Material to process:
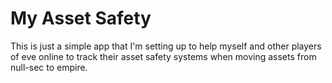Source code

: # My Asset Safety

This is just a simple app that I'm setting up to help myself and other players of eve online to track their asset safety systems when moving assets from null-sec to empire.

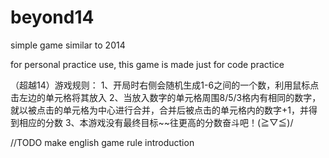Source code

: # beyond14

simple game similar to 2014

for personal practice use, this game is made just for code practice

（超越14）游戏规则：
	1、开局时右侧会随机生成1-6之间的一个数，利用鼠标点击左边的单元格将其放入
	2、当放入数字的单元格周围8/5/3格内有相同的数字，就以被点击的单元格为中心进行合并，合并后被点击的单元格内的数字+1，并得到相应的分数
	3、本游戏没有最终目标~~往更高的分数奋斗吧！\(≧▽≦)/

//TODO
	make english game rule introduction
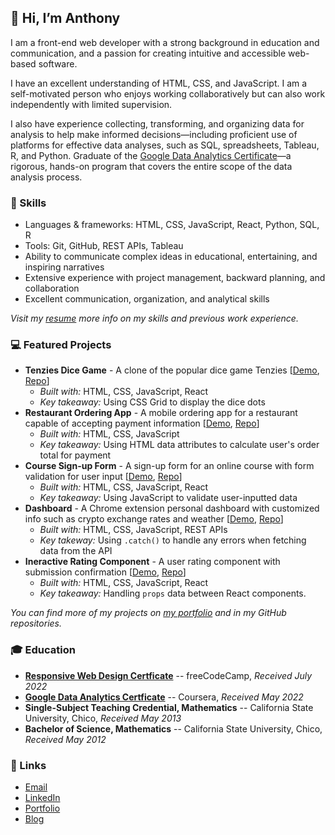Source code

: ## 👋 Hi, I’m Anthony 
I am a front-end web developer with a strong background in education and communication, and a passion for creating intuitive and accessible web-based software. 

I have an excellent understanding of HTML, CSS, and JavaScript. I am a self-motivated person who enjoys working collaboratively but can also work independently with limited supervision.

I also have experience collecting, transforming, and organizing data for analysis to help make informed decisions—including proficient use of platforms for effective data analyses, such as SQL, spreadsheets, Tableau, R, and Python. Graduate of the [Google Data Analytics Certificate](https://www.credly.com/badges/dafff9fa-de9f-497f-bd7f-d98c46a24e73/public_url)—a rigorous, hands-on program that covers the entire scope of the data analysis process.

### 🧰 Skills

- Languages & frameworks: HTML, CSS, JavaScript, React, Python, SQL, R
- Tools: Git, GitHub, REST APIs, Tableau
- Ability to communicate complex ideas in educational, entertaining, and inspiring narratives
- Extensive experience with project management, backward planning, and collaboration
- Excellent communication, organization, and analytical skills

*Visit my [resume](https://ananfito.github.io/resume) more info on my skills and previous work experience.*

### 💻 Featured Projects

- **Tenzies Dice Game** - A clone of the popular dice game Tenzies [[Demo](https://tenzies-clone.netlify.app), [Repo](https://github.com/ananfito/tenzies-clone)]
    - *Built with:* HTML, CSS, JavaScript, React
    - *Key takeaway:* Using CSS Grid to display the dice dots
- **Restaurant Ordering App** - A mobile ordering app for a restaurant capable of accepting payment information [[Demo](https://ananfito.github.io/restaurant-ordering-app/), [Repo](https://github.com/ananfito/restaurant-ordering-app)]
    - *Built with:* HTML, CSS, JavaScript
    - *Key takeaway:* Using HTML data attributes to calculate user's order total for payment
- **Course Sign-up Form** - A sign-up form for an online course with form validation for user input [[Demo](https://incredible-pegasus-1b4484.netlify.app), [Repo](https://github.com/ananfito/sign-up-form)]
    - *Built with:* HTML, CSS, JavaScript, React
    - *Key takeaway:* Using JavaScript to validate user-inputted data
- **Dashboard** - A Chrome extension personal dashboard with customized info such as crypto exchange rates and weather [[Demo](https://personal-dashboard-7b5ad0.netlify.app/), [Repo](https://github.com/ananfito/dashboard-clone)]
    - *Built with:* HTML, CSS, JavaScript, REST APIs
    - *Key takeway:* Using `.catch()` to handle any errors when fetching data from the API
- **Ineractive Rating Component** - A user rating component with submission confirmation [[Demo](https://rating-component-9fb0b9.netlify.app/), [Repo](https://github.com/ananfito/interactive-rating-component)]
    - *Built with:* HTML, CSS, JavaScript, React
    - *Key takeaway:* Handling `props` data between React components.

*You can find more of my projects on [my portfolio](https://ananfit.github.io/) and in my GitHub repositories.*

### 🎓 Education

- **[Responsive Web Design Certficate](https://www.freecodecamp.org/certification/ananfito/responsive-web-design)** -- freeCodeCamp, *Received July 2022*
- **[Google Data Analytics Certficate](https://www.credly.com/badges/dafff9fa-de9f-497f-bd7f-d98c46a24e73/public_url)** -- Coursera, *Received May 2022*
- **Single-Subject Teaching Credential, Mathematics** -- California State University, Chico, *Received May 2013*
- **Bachelor of Science, Mathematics** -- California State University, Chico, *Received May 2012*

### 🔗 Links
- <a href="mailto:msg.for.anthony.p6ht3@simplelogin.com?subject=Nice GitHub Project&body=Hey Anthony, I saw your GitHub project. Let's talk!">Email</a>
- [LinkedIn](https://linkedin.com/in/anthonynanfito)
- [Portfolio](https://ananfito.github.io)
- [Blog](https://ananfito.hashnode.dev)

Exercise:
Please give back exactly, and with no pictures, the lines from where the listing above begins through the line containing "make english game rule introduction".

Exercise result:
Source code

: # My Asset Safety

This is just a simple app that I'm setting up to help myself and other players of eve online to track their asset safety systems when moving assets from null-sec to empire.

Source code

: # beyond14

simple game similar to 2014

for personal practice use, this game is made just for code practice

（超越14）游戏规则：
	1、开局时右侧会随机生成1-6之间的一个数，利用鼠标点击左边的单元格将其放入
	2、当放入数字的单元格周围8/5/3格内有相同的数字，就以被点击的单元格为中心进行合并，合并后被点击的单元格内的数字+1，并得到相应的分数
	3、本游戏没有最终目标~~往更高的分数奋斗吧！\(≧▽≦)/

//TODO
	make english game rule introduction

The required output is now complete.